Work item:
Whenever the word "ersten" turns up in a line below, that line should be copied.

:: Data for analysis ::

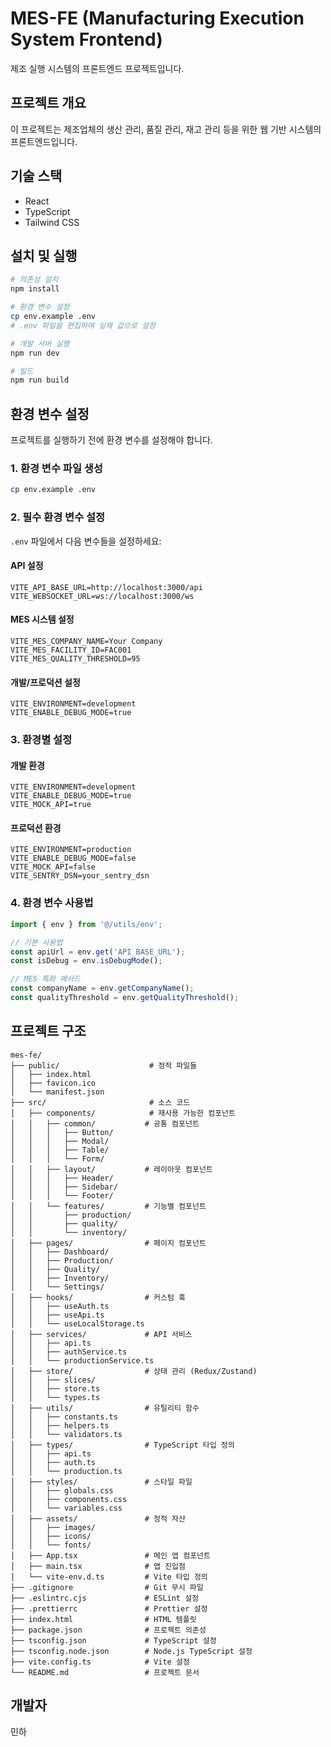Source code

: # MES-FE (Manufacturing Execution System Frontend)

제조 실행 시스템의 프론트엔드 프로젝트입니다.

## 프로젝트 개요

이 프로젝트는 제조업체의 생산 관리, 품질 관리, 재고 관리 등을 위한 웹 기반 시스템의 프론트엔드입니다.

## 기술 스택

- React
- TypeScript
- Tailwind CSS

## 설치 및 실행

```bash
# 의존성 설치
npm install

# 환경 변수 설정
cp env.example .env
# .env 파일을 편집하여 실제 값으로 설정

# 개발 서버 실행
npm run dev

# 빌드
npm run build
```

## 환경 변수 설정

프로젝트를 실행하기 전에 환경 변수를 설정해야 합니다.

### 1. 환경 변수 파일 생성
```bash
cp env.example .env
```

### 2. 필수 환경 변수 설정
`.env` 파일에서 다음 변수들을 설정하세요:

#### API 설정
```env
VITE_API_BASE_URL=http://localhost:3000/api
VITE_WEBSOCKET_URL=ws://localhost:3000/ws
```

#### MES 시스템 설정
```env
VITE_MES_COMPANY_NAME=Your Company
VITE_MES_FACILITY_ID=FAC001
VITE_MES_QUALITY_THRESHOLD=95
```

#### 개발/프로덕션 설정
```env
VITE_ENVIRONMENT=development
VITE_ENABLE_DEBUG_MODE=true
```

### 3. 환경별 설정

#### 개발 환경
```env
VITE_ENVIRONMENT=development
VITE_ENABLE_DEBUG_MODE=true
VITE_MOCK_API=true
```

#### 프로덕션 환경
```env
VITE_ENVIRONMENT=production
VITE_ENABLE_DEBUG_MODE=false
VITE_MOCK_API=false
VITE_SENTRY_DSN=your_sentry_dsn
```

### 4. 환경 변수 사용법

```typescript
import { env } from '@/utils/env';

// 기본 사용법
const apiUrl = env.get('API_BASE_URL');
const isDebug = env.isDebugMode();

// MES 특화 메서드
const companyName = env.getCompanyName();
const qualityThreshold = env.getQualityThreshold();
```

## 프로젝트 구조

```
mes-fe/
├── public/                    # 정적 파일들
│   ├── index.html
│   ├── favicon.ico
│   └── manifest.json
├── src/                       # 소스 코드
│   ├── components/            # 재사용 가능한 컴포넌트
│   │   ├── common/           # 공통 컴포넌트
│   │   │   ├── Button/
│   │   │   ├── Modal/
│   │   │   ├── Table/
│   │   │   └── Form/
│   │   ├── layout/           # 레이아웃 컴포넌트
│   │   │   ├── Header/
│   │   │   ├── Sidebar/
│   │   │   └── Footer/
│   │   └── features/         # 기능별 컴포넌트
│   │       ├── production/
│   │       ├── quality/
│   │       └── inventory/
│   ├── pages/                # 페이지 컴포넌트
│   │   ├── Dashboard/
│   │   ├── Production/
│   │   ├── Quality/
│   │   ├── Inventory/
│   │   └── Settings/
│   ├── hooks/                # 커스텀 훅
│   │   ├── useAuth.ts
│   │   ├── useApi.ts
│   │   └── useLocalStorage.ts
│   ├── services/             # API 서비스
│   │   ├── api.ts
│   │   ├── authService.ts
│   │   └── productionService.ts
│   ├── store/                # 상태 관리 (Redux/Zustand)
│   │   ├── slices/
│   │   ├── store.ts
│   │   └── types.ts
│   ├── utils/                # 유틸리티 함수
│   │   ├── constants.ts
│   │   ├── helpers.ts
│   │   └── validators.ts
│   ├── types/                # TypeScript 타입 정의
│   │   ├── api.ts
│   │   ├── auth.ts
│   │   └── production.ts
│   ├── styles/               # 스타일 파일
│   │   ├── globals.css
│   │   ├── components.css
│   │   └── variables.css
│   ├── assets/               # 정적 자산
│   │   ├── images/
│   │   ├── icons/
│   │   └── fonts/
│   ├── App.tsx               # 메인 앱 컴포넌트
│   ├── main.tsx              # 앱 진입점
│   └── vite-env.d.ts         # Vite 타입 정의
├── .gitignore                # Git 무시 파일
├── .eslintrc.cjs             # ESLint 설정
├── .prettierrc               # Prettier 설정
├── index.html                # HTML 템플릿
├── package.json              # 프로젝트 의존성
├── tsconfig.json             # TypeScript 설정
├── tsconfig.node.json        # Node.js TypeScript 설정
├── vite.config.ts            # Vite 설정
└── README.md                 # 프로젝트 문서
```

## 개발자

민하
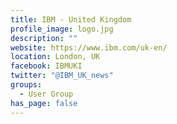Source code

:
 ```yaml
---
title: IBM - United Kingdom
profile_image: logo.jpg
description: ""
website: https://www.ibm.com/uk-en/
location: London, UK
facebook: IBMUKI
twitter: "@IBM_UK_news"
groups:
  - User Group
has_page: false
---
```


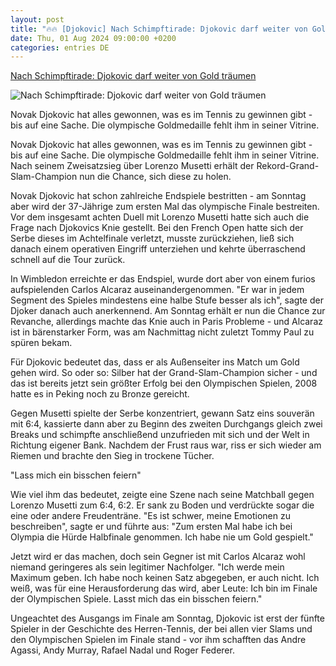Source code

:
 ```yaml
---
layout: post
title: "🔥🔥 [Djokovic] Nach Schimpftirade: Djokovic darf weiter von Gold träumen"
date: Thu, 01 Aug 2024 09:00:00 +0200
categories: entries DE
---
```

[Nach Schimpftirade: Djokovic darf weiter von Gold träumen](https://www.kicker.de/nach-schimpftirade-djokovic-darf-weiter-von-gold-traeumen-1041962/artikel)

![Nach Schimpftirade: Djokovic darf weiter von Gold träumen](https://derivates.kicker.de/image/upload/w_3072%2Ch_1728%2Cc_fill%2Cg_auto:subject/w_1200%2Cq_auto/v1/2024/08/02/d5b2a6a9-7652-4d8c-98fc-edc20fa9049f.jpeg)

Novak Djokovic hat alles gewonnen, was es im Tennis zu gewinnen gibt - bis auf eine Sache. Die olympische Goldmedaille fehlt ihm in seiner Vitrine.

Novak Djokovic hat alles gewonnen, was es im Tennis zu gewinnen gibt - bis auf eine Sache. Die olympische Goldmedaille fehlt ihm in seiner Vitrine. Nach seinem Zweisatzsieg über Lorenzo Musetti erhält der Rekord-Grand-Slam-Champion nun die Chance, sich diese zu holen.

Novak Djokovic hat schon zahlreiche Endspiele bestritten - am Sonntag aber wird der 37-Jährige zum ersten Mal das olympische Finale bestreiten. Vor dem insgesamt achten Duell mit Lorenzo Musetti hatte sich auch die Frage nach Djokovics Knie gestellt. Bei den French Open hatte sich der Serbe dieses im Achtelfinale verletzt, musste zurückziehen, ließ sich danach einem operativen Eingriff unterziehen und kehrte überraschend schnell auf die Tour zurück.

In Wimbledon erreichte er das Endspiel, wurde dort aber von einem furios aufspielenden Carlos Alcaraz auseinandergenommen. "Er war in jedem Segment des Spieles mindestens eine halbe Stufe besser als ich", sagte der Djoker danach auch anerkennend. Am Sonntag erhält er nun die Chance zur Revanche, allerdings machte das Knie auch in Paris Probleme - und Alcaraz ist in bärenstarker Form, was am Nachmittag nicht zuletzt Tommy Paul zu spüren bekam.

Für Djokovic bedeutet das, dass er als Außenseiter ins Match um Gold gehen wird. So oder so: Silber hat der Grand-Slam-Champion sicher - und das ist bereits jetzt sein größter Erfolg bei den Olympischen Spielen, 2008 hatte es in Peking noch zu Bronze gereicht.

Gegen Musetti spielte der Serbe konzentriert, gewann Satz eins souverän mit 6:4, kassierte dann aber zu Beginn des zweiten Durchgangs gleich zwei Breaks und schimpfte anschließend unzufrieden mit sich und der Welt in Richtung eigener Bank. Nachdem der Frust raus war, riss er sich wieder am Riemen und brachte den Sieg in trockene Tücher.

"Lass mich ein bisschen feiern"

Wie viel ihm das bedeutet, zeigte eine Szene nach seine Matchball gegen Lorenzo Musetti zum 6:4, 6:2. Er sank zu Boden und verdrückte sogar die eine oder andere Freudenträne. "Es ist schwer, meine Emotionen zu beschreiben", sagte er und führte aus: "Zum ersten Mal habe ich bei Olympia die Hürde Halbfinale genommen. Ich habe nie um Gold gespielt."

Jetzt wird er das machen, doch sein Gegner ist mit Carlos Alcaraz wohl niemand geringeres als sein legitimer Nachfolger. "Ich werde mein Maximum geben. Ich habe noch keinen Satz abgegeben, er auch nicht. Ich weiß, was für eine Herausforderung das wird, aber Leute: Ich bin im Finale der Olympischen Spiele. Lasst mich das ein bisschen feiern."

Ungeachtet des Ausgangs im Finale am Sonntag, Djokovic ist erst der fünfte Spieler in der Geschichte des Herren-Tennis, der bei allen vier Slams und den Olympischen Spielen im Finale stand - vor ihm schafften das Andre Agassi, Andy Murray, Rafael Nadal und Roger Federer.

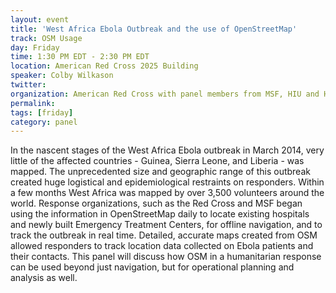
 ```yaml
---
layout: event
title: 'West Africa Ebola Outbreak and the use of OpenStreetMap'
track: OSM Usage
day: Friday
time: 1:30 PM EDT - 2:30 PM EDT
location: American Red Cross 2025 Building
speaker: Colby Wilkason
twitter: 
organization: American Red Cross with panel members from MSF, HIU and HOT
permalink: 
tags: [friday]
category: panel
---
```

In the nascent stages of the West Africa Ebola outbreak in March 2014, very little of the affected countries - Guinea, Sierra Leone, and Liberia - was mapped. The unprecedented size and geographic range of this outbreak created huge logistical and epidemiological restraints on responders. Within a few months West Africa was mapped by over 3,500 volunteers around the world. Response organizations, such as the Red Cross and MSF began using the information in OpenStreetMap daily to locate existing hospitals and newly built Emergency Treatment Centers, for offline navigation, and to track the outbreak in real time. Detailed, accurate maps created from OSM allowed responders to track location data collected on Ebola patients and their contacts. This panel will discuss how OSM in a humanitarian response can be used beyond just navigation, but for operational planning and analysis as well.
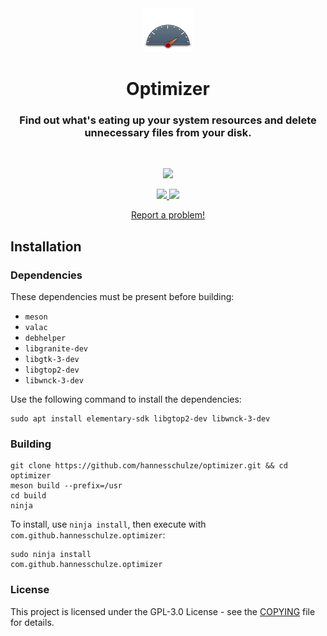 <div align="center">
  <span align="center"> <img width="80" height="70" class="center" src="data/images/icons/64/com.github.hannesschulze.optimizer.svg" alt="Icon"></span>
  <h1 align="center">Optimizer</h1>
  <h3 align="center">Find out what's eating up your system resources and delete unnecessary files from your disk.</h3>
</div>

<br/>

<p align="center">
    <a href="https://appcenter.elementary.io/com.github.hannesschulze.optimizer">
        <img src="https://appcenter.elementary.io/badge.svg">
    </a>
</p>

<p align="center">
  <a href="https://github.com/hannesschulze/optimizer/blob/master/COPYING">
    <img src="https://img.shields.io/badge/License-GPL--3.0-blue.svg">
  </a>
  <a href="https://github.com/hannesschulze/optimizer/releases">
    <img src="https://img.shields.io/badge/Release-v%201.0.0-orange.svg">
  </a>
</p>

<p align="center">
  <a href="https://github.com/hannesschulze/optimizer/issues/new"> Report a problem! </a>
</p>

## Installation

### Dependencies
These dependencies must be present before building:
 - `meson`
 - `valac`
 - `debhelper`
 - `libgranite-dev`
 - `libgtk-3-dev`
 - `libgtop2-dev`
 - `libwnck-3-dev`


Use the following command to install the dependencies:
```shell
sudo apt install elementary-sdk libgtop2-dev libwnck-3-dev
```
 
### Building

```
git clone https://github.com/hannesschulze/optimizer.git && cd optimizer
meson build --prefix=/usr
cd build
ninja
```

To install, use `ninja install`, then execute with `com.github.hannesschulze.optimizer`:

```shell
sudo ninja install
com.github.hannesschulze.optimizer
```

### License

This project is licensed under the GPL-3.0 License - see the [COPYING](COPYING) file for details.
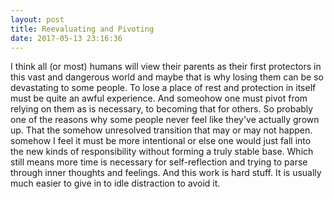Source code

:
 ```yaml
---
layout: post
title: Reevaluating and Pivoting
date: 2017-05-13 23:16:36
---
```


I think all (or most) humans will view their parents as their first protectors in this vast and dangerous world and maybe that is why losing them can be so devastating to some people. To lose a place of rest and protection in itself must be quite an awful experience. And someohow one must pivot from relying on them as is necessary, to becoming that for others. So probably one of the reasons why some people never feel like they've actually grown up. That the somehow unresolved transition that may or may not happen. somehow I feel it must be more intentional or else one would just fall into the new kinds of responsibility without forming a truly stable base. Which still means more time is necessary for self-reflection and trying to parse through inner thoughts and feelings. And this work is hard stuff. It is usually much easier to give in to idle distraction to avoid it.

:::

Exercise result:
Novak Djokovic hat schon zahlreiche Endspiele bestritten - am Sonntag aber wird der 37-Jährige zum ersten Mal das olympische Finale bestreiten. Vor dem insgesamt achten Duell mit Lorenzo Musetti hatte sich auch die Frage nach Djokovics Knie gestellt. Bei den French Open hatte sich der Serbe dieses im Achtelfinale verletzt, musste zurückziehen, ließ sich danach einem operativen Eingriff unterziehen und kehrte überraschend schnell auf die Tour zurück.
Wie viel ihm das bedeutet, zeigte eine Szene nach seine Matchball gegen Lorenzo Musetti zum 6:4, 6:2. Er sank zu Boden und verdrückte sogar die eine oder andere Freudenträne. "Es ist schwer, meine Emotionen zu beschreiben", sagte er und führte aus: "Zum ersten Mal habe ich bei Olympia die Hürde Halbfinale genommen. Ich habe nie um Gold gespielt."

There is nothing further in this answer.